En effet, la situation actuelle est donc complètement ambivalente: l’Etat prétend incarner des valeurs d’ouverture et de transparence… mais se révèle incapable de les mettre en pratique. Mais sans le travail de la société civile, les problèmes de conflits d’intérêts et de mauvaise gouvernance resteraient dans l’ombre. Seule la société civile a l’indépendance politique nécessaire pour éviter que certaines affaires ne soient étouffées par les arrangements entre partis. Plus que jamais, la transparence des institutions gabonaises envers la société civile est nécessaire pour que l’Etat puisse retrouver sa légitimité démocratique.

Au Gabon, les élections présidentielles donnent à voir une complainte de fraude, de tricherie et de manque de transparence et d’équité. Pourquoi organiser une élection dont le processus est de toute façon remis en cause et ne débouche que rarement sur l’alternance, mais plutôt sur des violences, et des morts ?

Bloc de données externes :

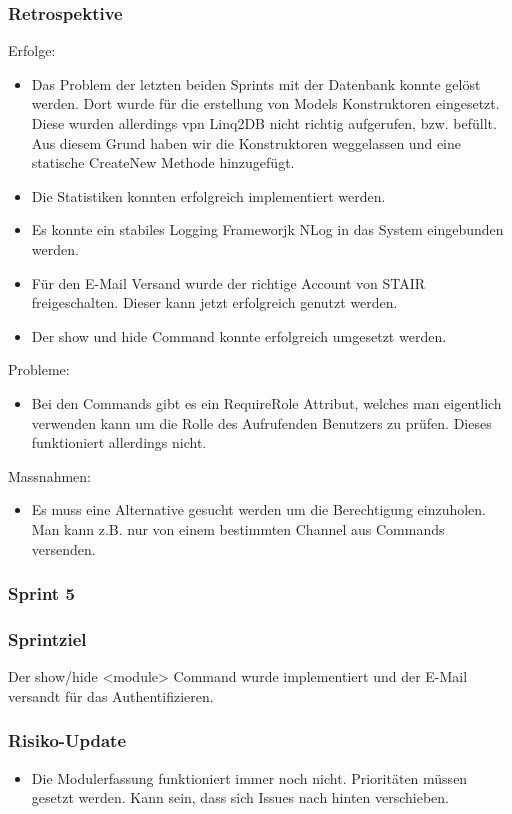 \documentclass[a4paper, table]{article}
\begin{document}
\subsubsection*{Retrospektive}
Erfolge:
\begin{itemize}
    \item Das Problem der letzten beiden Sprints mit der Datenbank konnte gelöst werden.
    Dort wurde für die erstellung von Models Konstruktoren eingesetzt.
    Diese wurden allerdings vpn Linq2DB nicht richtig aufgerufen, bzw. befüllt.
    Aus diesem Grund haben wir die Konstruktoren weggelassen und eine statische CreateNew Methode hinzugefügt.
    \item Die Statistiken konnten erfolgreich implementiert werden.
    \item Es konnte ein stabiles Logging Frameworjk NLog in das System eingebunden werden.
    \item Für den E-Mail Versand wurde der richtige Account von STAIR freigeschalten.
    Dieser kann jetzt erfolgreich genutzt werden.
    \item Der show und hide Command konnte erfolgreich umgesetzt werden.
\end{itemize}
Probleme:
\begin{itemize}
    \item Bei den Commands gibt es ein RequireRole Attribut, welches man eigentlich verwenden kann um die Rolle des Aufrufenden Benutzers zu prüfen.
    Dieses funktioniert allerdings nicht.
\end{itemize}
Massnahmen:
\begin{itemize}
    \item Es muss eine Alternative gesucht werden um die Berechtigung einzuholen.
    Man kann z.B. nur von einem bestimmten Channel aus Commands versenden.
\end{itemize}

\subsubsection{Sprint 5}
\subsubsection*{Sprintziel}
Der show/hide <module> Command wurde implementiert und der E-Mail versandt für das Authentifizieren.

\subsubsection*{Risiko-Update}
\begin{itemize}
    \item Die Modulerfassung funktioniert immer noch nicht.
    Prioritäten müssen gesetzt werden.
    Kann sein, dass sich Issues nach hinten verschieben.
\end{itemize}
\end{document}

Ne pas le faire, c’est épargner des vies humaines et de l’argent, c’est s’émanciper d’acteurs politiques en manque d’inspiration. Le gain humain, économique, moral et politique de la non-organisation de présidentielles l’emporte sur le maintien d’un simulacre qui ne vise qu’à satisfaire la communauté internationale. Le Gabon devrait s’inventer son propre modèle de gouvernance qui assure sa pérennité dans la paix et le progrès.